In den Dreißigerjahren setzten die Brüder auf ein neues Genre: Gangsterfilme - düstere Billigproduktionen über Gewalt, Sex und Drogen, die den Mythos des Gangsters zelebrierten und Schauspieler wie James Cagney weltberühmt machten.
Der enorme finanzielle Erfolg dieser frühen Tonfilme ermöglichte es den Warner Brothers, eines der ganz großen Filmstudios Amerikas zu werden. Sie galten als die Könige Hollywoods. In den Dreißigerjahren produzierten sie etwa 100 Kinofilme pro Jahr und kontrollierten 360 Kinos in den USA und zudem mehr als 400 Kinos im Ausland.

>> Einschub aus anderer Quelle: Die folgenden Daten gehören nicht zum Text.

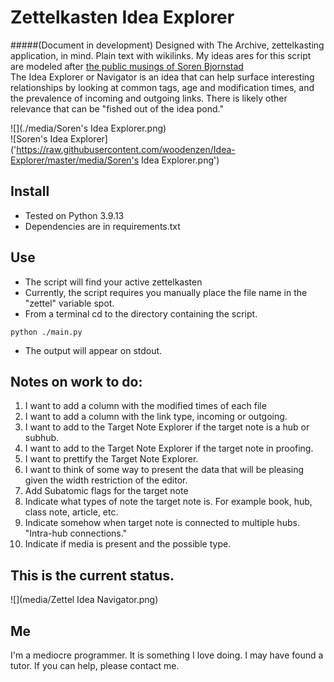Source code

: # Zettelkasten Idea Explorer
#####(Document in development)
Designed with The Archive, zettelkasting application, in mind. Plain text with wikilinks. 
My ideas ares for this script are modeled after [the public musings of Soren Bjornstad](https://zettelkasten.sorenbjornstad.com/#ImprovementOfDailyWork)  
The Idea Explorer or Navigator is an idea that can help surface interesting relationships by looking at common tags, age and modification times, and the prevalence of incoming and outgoing links. There is likely other relevance that can be "fished out of the idea pond."

![](./media/Soren's Idea Explorer.png)  
![Soren's Idea Explorer]('https://raw.githubusercontent.com/woodenzen/Idea-Explorer/master/media/Soren's Idea Explorer.png')

## Install
- Tested on Python 3.9.13
- Dependencies are in requirements.txt

## Use
- The script will find your active zettelkasten
- Currently, the script requires you manually place the file name in the "zettel" variable spot.
- From a terminal cd to the directory containing the script.
```
python ./main.py
```
- The output will appear on stdout.

## Notes on work to do:
1. I want to add a column with the modified times of each file
2. I want to add a column with the link type, incoming or outgoing.
3. I want to add to the Target Note Explorer if the target note is a hub or subhub.
4. I want to add to the Target Note Explorer if the target note in proofing.
5. I want to prettify the Target Note Explorer.
6. I want to think of some way to present the data that will be pleasing given the width restriction of the editor.
7. Add Subatomic flags for the target note 
3. Indicate what types of note the target note is. For example book, hub, class note, article, etc.
6. Indicate somehow when target note is connected to multiple hubs. "Intra-hub connections."
7. Indicate if media is present and the possible type.



## This is the current status.

![](media/Zettel Idea Navigator.png)


## Me
I'm a mediocre programmer. It is something I love doing. I may have found a tutor. If you can help, please contact me.
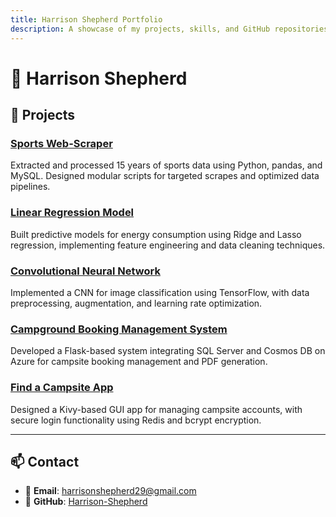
 ```yaml
---
title: Harrison Shepherd Portfolio
description: A showcase of my projects, skills, and GitHub repositories.
---
```


# 👋 Harrison Shepherd  

## 🚀 Projects  

### [Sports Web-Scraper](https://github.com/Harrison-Shepherd/Champion-Data-Scraper)  
Extracted and processed 15 years of sports data using Python, pandas, and MySQL. Designed modular scripts for targeted scrapes and optimized data pipelines.

### [Linear Regression Model](https://github.com/Harrison-Shepherd/Linear-Regression-Model)  
Built predictive models for energy consumption using Ridge and Lasso regression, implementing feature engineering and data cleaning techniques.

### [Convolutional Neural Network](https://github.com/Harrison-Shepherd/Convolutional-Neural-Network)  
Implemented a CNN for image classification using TensorFlow, with data preprocessing, augmentation, and learning rate optimization.

### [Campground Booking Management System](https://github.com/Harrison-Shepherd/Database-Campground-Project)  
Developed a Flask-based system integrating SQL Server and Cosmos DB on Azure for campsite booking management and PDF generation.

### [Find a Campsite App](https://github.com/Harrison-Shepherd/Find-a-Campsite-App)  
Designed a Kivy-based GUI app for managing campsite accounts, with secure login functionality using Redis and bcrypt encryption.

---

## 📫 Contact  
- 📧 **Email**: [harrisonshepherd29@gmail.com](mailto:harrisonshepherd29@gmail.com)  
- 🔗 **GitHub**: [Harrison-Shepherd](https://github.com/Harrison-Shepherd)  

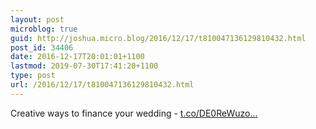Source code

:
 ```yaml
---
layout: post
microblog: true
guid: http://joshua.micro.blog/2016/12/17/t810047136129810432.html
post_id: 34406
date: 2016-12-17T20:01:01+1100
lastmod: 2019-07-30T17:41:20+1100
type: post
url: /2016/12/17/t810047136129810432.html
---
```

Creative ways to finance your wedding - [t.co/DE0ReWuzo...](https://t.co/DE0ReWuzoU)
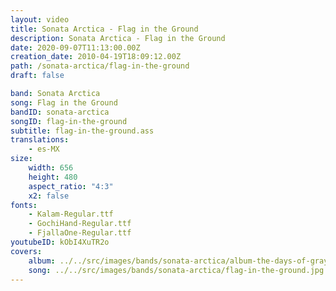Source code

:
 ```yaml
---
layout: video
title: Sonata Arctica - Flag in the Ground
description: Sonata Arctica - Flag in the Ground
date: 2020-09-07T11:13:00.00Z
creation_date: 2010-04-19T18:09:12.00Z
path: /sonata-arctica/flag-in-the-ground
draft: false

band: Sonata Arctica
song: Flag in the Ground
bandID: sonata-arctica
songID: flag-in-the-ground
subtitle: flag-in-the-ground.ass
translations:
    - es-MX
size:
    width: 656
    height: 480
    aspect_ratio: "4:3"
    x2: false
fonts:
    - Kalam-Regular.ttf
    - GochiHand-Regular.ttf
    - FjallaOne-Regular.ttf
youtubeID: kObI4XuTR2o
covers: 
    album: ../../src/images/bands/sonata-arctica/album-the-days-of-grays.jpg
    song: ../../src/images/bands/sonata-arctica/flag-in-the-ground.jpg
---
```

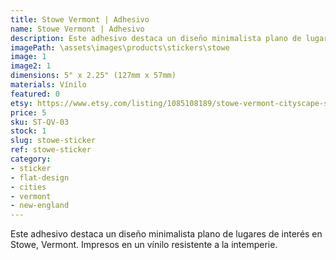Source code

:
 ```yaml
---
title: Stowe Vermont | Adhesivo
name: Stowe Vermont | Adhesivo
description: Este adhesivo destaca un diseño minimalista plano de lugares de interés en Stowe, Vermont. Impresos en un vínilo resistente a la intemperie.
imagePath: \assets\images\products\stickers\stowe
image: 1
image2: 1
dimensions: 5" x 2.25" (127mm x 57mm)
materials: Vínilo
featured: 0
etsy: https://www.etsy.com/listing/1085108189/stowe-vermont-cityscape-sticker
price: 5
sku: ST-QV-03
stock: 1
slug: stowe-sticker
ref: stowe-sticker
category:
- sticker
- flat-design
- cities
- vermont
- new-england
---
```

Este adhesivo destaca un diseño minimalista plano de lugares de interés en Stowe, Vermont. Impresos en un vínilo resistente a la intemperie.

Vor und während des Zweiten Weltkriegs drehten die Warners so viele Anti-Nazi-Filme, dass man, wie sich die Presse mokierte, ihr Studio am Sunset Boulevard in Los Angeles als verlängerten PR-Arm der Regierung in Washington bezeichnen konnte. Die Warners waren lange Zeit auch das einzige der fünf großen Hollywood-Studios, das gegen die Nazis Stellung bezogen hatte.
Erfolge und Zerwürfnis
Höhepunkt war im Jahr 1942 die Romanze "Casablanca" mit Ingrid Bergman und Humphrey Bogart in den Hauptrollen. Der mit drei Oscars ausgezeichnete Kultfilm handelt von politisch Verfolgten, die vor den Nazis aus Europa über die von den Franzosen besetzte marokkanische Stadt Casablanca nach Amerika fliehen wollen, und von einer Dreiecks-Liebesgeschichte zwischen dem amerikanischen Nachtklubbesitzer Rick, der jungen Norwegerin Ilsa und dem tschechischen Widerstandskämpfer Victor Laszlo. "Casablanca" war als Propagandafilm konzipiert. Die amerikanische Öffentlichkeit, die damals mehrheitlich gegen eine Beteiligung der USA am Zweiten Weltkrieg war, sollte davon überzeugt werden, durch einen Kriegseintritt Eroberungsfeldzüge Großdeutschlands zu stoppen.
Die Erfolgsgeschichte von Warner Brothers endete als Tragödie. In den Fünfzigerjahren trübte sich das Verhältnis zwischen den drei noch lebenden Brüdern ein. Der endgültige Bruch erfolgte 1956. Die Brüder beschlossen, das Studio zu verkaufen. Der Verkaufspreis: 22 Millionen Dollar. Indes beauftragte der jüngste Bruder Jack einen Strohmann, den Bostoner Banker Serge Semenenko, hinter dem Rücken von Albert und Harry für ihn die Aktienmehrheit zu erwerben, und ernannte sich anschließend selbst zum Präsidenten. Die Beziehung zwischen den Brüdern ließ sich nach Jacks Alleingang nicht mehr kitten. Albert und Harry sprachen nie mehr ein Wort mit ihm. Als Harry 1958 starb, erschien Jack nicht einmal zur Beerdigung.
Jack Warner blieb Präsident bis 1969. Dann trat er in den Ruhestand. Er starb 1978. Heute ist das Warner Brothers Studio Teil des Time-Warner-Konzerns.